A Perturbation Approach to Unconstrained Linear Bandits¶
Conference: ICML2026
arXiv: 2603.28201
Code: No public code (Theoretical paper, no repository provided in cache)
Area: Optimization / Online Learning / Bandit Theory
Keywords: Unconstrained linear bandit, online linear optimization, perturbation estimation, dynamic regret, high-probability bounds
TL;DR¶
This paper revisits the perturbation-based bandit linear optimization approach of Abernethy et al., proposing the PABLO reduction to transform unconstrained linear bandits into a problem that can call any OLO subroutine. This yields comparator-adaptive static/dynamic regret, high-probability bounds, and discussions on several lower bounds.
Background & Motivation¶
Background: Bandit Linear Optimization requires the learner to choose an action \(w_t\) at each round and observe only a scalar loss \(\langle \ell_t, w_t\rangle\) rather than the full gradient \(\ell_t\). Classic works typically study bounded action sets, such as Euclidean balls or polytopes; in these settings, exploration noise must ensure the action remains within the feasible region, and the regret is controlled by the domain diameter.
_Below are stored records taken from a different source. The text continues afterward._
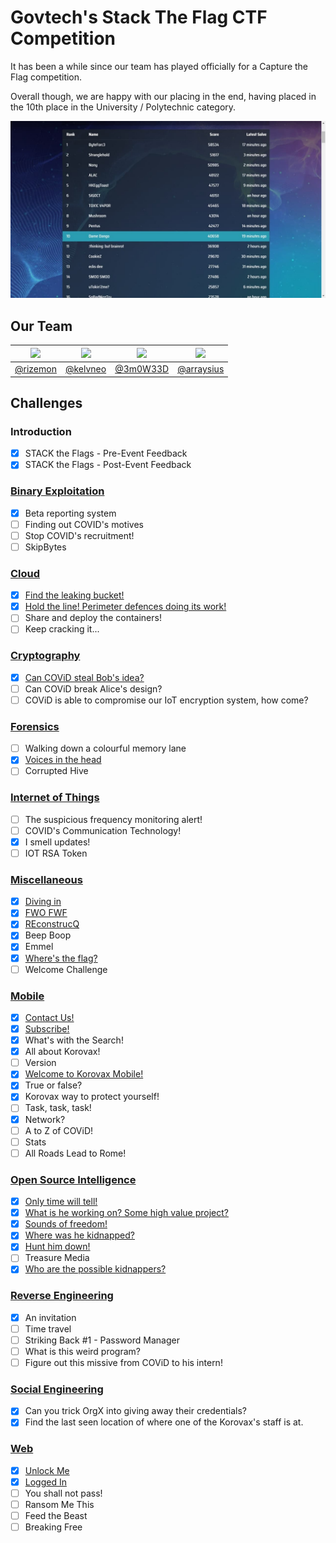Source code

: # Govtech's Stack The Flag CTF Competition

It has been a while since our team has played officially for a Capture the Flag competition.

Overall though, we are happy with our placing in the end, having placed in the 10th place in the University / Polytechnic category.

![Scoreboard](images/scoreboard.jpg)

## Our Team

| [<img src="https://avatars2.githubusercontent.com/u/26685970?s=460&v=4=100x" width="200"/>](https://github.com/rizemon) | [<img src="https://avatars2.githubusercontent.com/u/2332196?s=460&v=4" width="200"/>](https://github.com/kelvneo) | [<img src="https://avatars2.githubusercontent.com/u/26686523?s=460&v=4" width="200"/>](https://github.com/3m0W33D) | [<img src="https://avatars0.githubusercontent.com/u/16810847?s=100&v=4" width="200"/>](https://github.com/arraysius)  |
| :-: | :-: | :-: | :-: |
| [@rizemon](https://github.com/rizemon) | [@kelvneo](https://github.com/kelvneo) | [@3m0W33D](https://github.com/3m0W33D) | [@arraysius](https://github.com/arraysius) |

## Challenges

### Introduction
- [x] STACK the Flags - Pre-Event Feedback
- [x] STACK the Flags - Post-Event Feedback

### [Binary Exploitation](be/)
- [x] Beta reporting system
- [ ] Finding out COVID's motives
- [ ] Stop COVID's recruitment!
- [ ] SkipBytes

### [Cloud](cloud/)
- [x] [Find the leaking bucket!](cloud/Find%20the%20leaking%20bucket!/)
- [x] [Hold the line! Perimeter defences doing its work!](cloud/Hold%20the%20line!%20Perimeter%20defences%20doing%20it's%20work!)
- [ ] Share and deploy the containers!
- [ ] Keep cracking it...

### [Cryptography](crypto/)
- [x] [Can COViD steal Bob's idea?](crypto/Can%20COViD%20steal%20Bob's%20idea/)
- [ ] Can COViD break Alice's design?
- [ ] COViD is able to compromise our IoT encryption system, how come?

### [Forensics](forensics/)
- [ ] Walking down a colourful memory lane
- [x] [Voices in the head](forensics/Voices%20in%20the%20head/)
- [ ] Corrupted Hive

### [Internet of Things](iot/)
- [ ] The suspicious frequency monitoring alert!
- [ ] COVID's Communication Technology!
- [x] I smell updates!
- [ ] IOT RSA Token

### [Miscellaneous](misc/)
- [x] [Diving in](misc/Diving%20in)
- [x] [FWO FWF](misc/FWO%20FWF/)
- [x] [REconstrucQ](misc/REconstrucQ/)
- [x] Beep Boop
- [x] Emmel
- [x] [Where's the flag?](misc/Where's%20the%20flag)
- [ ] Welcome Challenge 

### [Mobile](mobile/)
- [x] [Contact Us!](mobile/Contact%20Us!/)
- [x] [Subscribe!](mobile/Subscribe!/)
- [x] What's with the Search!
- [x] All about Korovax!  
- [ ] Version
- [x] [Welcome to Korovax Mobile!](mobile/Welcome%20to%20Korovax%20Mobile!)
- [x] True or false?
- [x] Korovax way to protect yourself!
- [ ] Task, task, task! 
- [x] Network?
- [ ] A to Z of COViD!
- [ ] Stats
- [ ] All Roads Lead to Rome!

### [Open Source Intelligence](osint/)
- [x] [Only time will tell!](osint/Only%20time%20will%20tell!)
- [x] [What is he working on? Some high value project?](osint/What%20is%20he%20working%20on%20Some%20high%20value%20project)
- [x] [Sounds of freedom!](osint/Sounds%20of%20freedom!)
- [x] [Where was he kidnapped?](osint/Where%20was%20he%20kidnapped)
- [x] [Hunt him down!](osint/Hunt%20him%20down!)
- [ ] Treasure Media
- [x] [Who are the possible kidnappers?](osint/Who%20are%20the%20possible%20kidnappers)

### [Reverse Engineering](re/)
- [x] An invitation
- [ ] Time travel
- [ ] Striking Back #1 - Password Manager
- [ ] What is this weird program?
- [ ] Figure out this missive from COViD to his intern!

### [Social Engineering](se/)
- [x] Can you trick OrgX into giving away their credentials?
- [x] Find the last seen location of where one of the Korovax's staff is at.

### [Web](web/)
- [x] [Unlock Me](web/Unlock%20Me/)
- [x] [Logged In](web/Logged%20In/)
- [ ] You shall not pass!
- [ ] Ransom Me This
- [ ] Feed the Beast
- [ ] Breaking Free
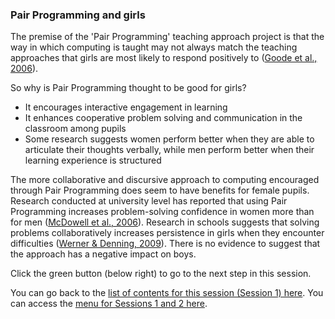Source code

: ### Pair Programming and girls

The premise of the 'Pair Programming' teaching approach project is that the way in which computing is taught may not always match the teaching approaches that girls are most likely to respond positively to ([Goode et al., 2006](https://www.semanticscholar.org/paper/Lost-in-Translation%3A-Gender-and-High-School-Science-Goode-Estrella/787d7aa31ca0bc201c22597170931e4d2987352c)). 

So why is Pair Programming thought to be good for girls?
+ It encourages interactive engagement in learning
+ It enhances cooperative problem solving and communication in the classroom among pupils
+ Some research suggests women perform better when they are able to articulate their thoughts verbally, while men perform better when their learning experience is structured

The more collaborative and discursive approach to computing encouraged through Pair Programming does seem to have benefits for female pupils. Research conducted at university level has reported that using Pair Programming increases problem-solving confidence in women more than for men ([McDowell et al., 2006](https://dl.acm.org/doi/abs/10.1145/1145287.1145293)). Research in schools suggests that solving problems collaboratively increases persistence in girls when they encounter difficulties ([Werner & Denning, 2009](https://www.tandfonline.com/doi/abs/10.1080/15391523.2009.10782540)). There is no evidence to suggest that the approach has a negative impact on boys.


Click the green button (below right) to go to the next step in this session.

You can go back to the [list of contents for this session (Session 1) here](https://projects.raspberrypi.org/en/projects/gbic-pair-programming-1).
You can access the [menu for Sessions 1 and 2 here](https://projects.raspberrypi.org/en/pathways/gbic-pair-programming-training).
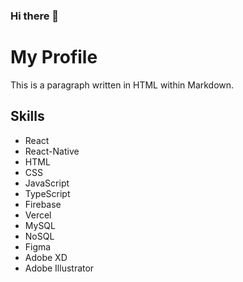 ### Hi there 👋
<head>
  <!-- 다른 메타데이터 -->
  <link rel="stylesheet" href="https://cdnjs.cloudflare.com/ajax/libs/font-awesome/5.15.4/css/all.min.css" integrity="sha512-???" crossorigin="anonymous" />
</head>

# My Profile

<p>This is a paragraph written in HTML within Markdown.</p>

## Skills

<ul>
  <li><i class="fab fa-react"></i> React</li>
  <li><i class="fab fa-react"></i> React-Native</li>
  <li><i class="fab fa-html5"></i> HTML</li>
  <li><i class="fab fa-css3-alt"></i> CSS</li>
  <li><i class="fab fa-js"></i> JavaScript</li>
  <li><i class="fab fa-js"></i> TypeScript</li>
  <li><i class="fab fa-firefox"></i> Firebase</li>
  <li><i class="fab fa-vercel"></i> Vercel</li>
  <li><i class="fas fa-database"></i> MySQL</li>
  <li><i class="fas fa-database"></i> NoSQL</li>
  <li><i class="fab fa-figma"></i> Figma</li>
  <li><i class="fab fa-adobe"></i> Adobe XD</li>
  <li><i class="fab fa-adobe"></i> Adobe Illustrator</li>
</ul>


<!--
**DavidLeeeee/DavidLeeeee** is a ✨ _special_ ✨ repository because its `README.md` (this file) appears on your GitHub profile.

Here are some ideas to get you started:

- 🔭 I’m currently working on ...
- 🌱 I’m currently learning ...
- 👯 I’m looking to collaborate on ...
- 🤔 I’m looking for help with ...
- 💬 Ask me about ...
- 📫 How to reach me: ...
- 😄 Pronouns: ...
- ⚡ Fun fact: ...
-->
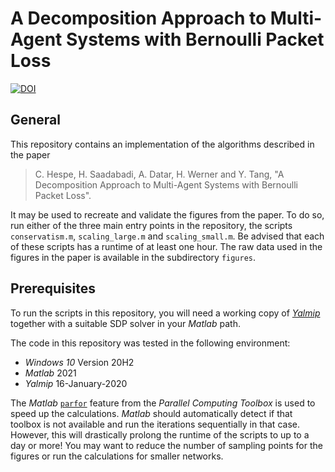# A Decomposition Approach to Multi-Agent Systems with Bernoulli Packet Loss

[![DOI](https://zenodo.org/badge/DOI/10.5281/zenodo.5997060.svg)](https://doi.org/10.5281/zenodo.5997060)

## General

This repository contains an implementation of the algorithms described in the paper

> C. Hespe, H. Saadabadi, A. Datar, H. Werner and Y. Tang, "A Decomposition Approach to Multi-Agent Systems with Bernoulli Packet Loss".

It may be used to recreate and validate the figures from the paper.
To do so, run either of the three main entry points in the repository, the scripts `conservatism.m`, `scaling_large.m` and `scaling_small.m`.
Be advised that each of these scripts has a runtime of at least one hour.
The raw data used in the figures in the paper is available in the subdirectory `figures`.

## Prerequisites

To run the scripts in this repository, you will need a working copy of [*Yalmip*](https://yalmip.github.io/) together with a suitable SDP solver in your *Matlab* path.

The code in this repository was tested in the following environment:

* *Windows 10* Version 20H2
* *Matlab* 2021
* *Yalmip* 16-January-2020

The *Matlab* [`parfor`](https://de.mathworks.com/help/parallel-computing/parfor.html) feature from the *Parallel Computing Toolbox* is used to speed up the calculations.
*Matlab* should automatically detect if that toolbox is not available and run the iterations sequentially in that case.
However, this will drastically prolong the runtime of the scripts to up to a day or more!
You may want to reduce the number of sampling points for the figures or run the calculations for smaller networks.
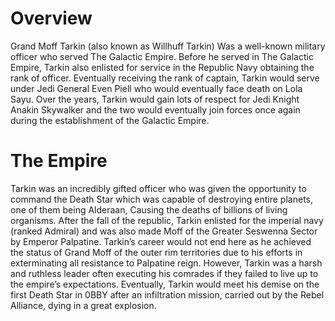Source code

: # Overview

Grand Moff Tarkin (also known as Willhuff Tarkin) Was a well-known military officer who served The Galactic Empire.
Before he served in The Galactic Empire, Tarkin also enlisted for service in the Republic Navy obtaining the rank of officer.
Eventually receiving the rank of captain, Tarkin would serve under Jedi General Even Piell who would eventually face death on Lola Sayu.
Over the years, Tarkin would gain lots of respect for Jedi Knight Anakin Skywalker and the two would eventually join forces once again during the establishment of the Galactic Empire.

# The Empire

Tarkin was an incredibly gifted officer who was given the opportunity to command the Death Star which was capable of destroying entire planets, one of them being Alderaan, Causing the deaths of billions of living organisms.
After the fall of the republic, Tarkin enlisted for the imperial navy (ranked Admiral) and was also made Moff of the Greater Seswenna Sector by Emperor Palpatine.
Tarkin’s career would not end here as he achieved the status of Grand Moff of the outer rim territories due to his efforts in exterminating all resistance to Palpatine reign.
However, Tarkin was a harsh and ruthless leader often executing his comrades if they failed to live up to the empire’s expectations.
Eventually, Tarkin would meet his demise on the first Death Star in 0BBY after an infiltration mission, carried out by the Rebel Alliance, dying in a great explosion.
Limitations of Prior Work: Unconstrained BLO (uBLO) expands the action set to \(\mathbb{R}^d\), aiming to adapt to any comparator \(u\) while controlling the risk relative to the zero action \(R_T(0) \le \epsilon\). This setting is closer to parameter-free online learning, but since bandit feedback provides only one-dimensional observations, it remains unclear how to simultaneously achieve comparator norm adaptation, dynamic comparator adaptation, and high-probability bounds.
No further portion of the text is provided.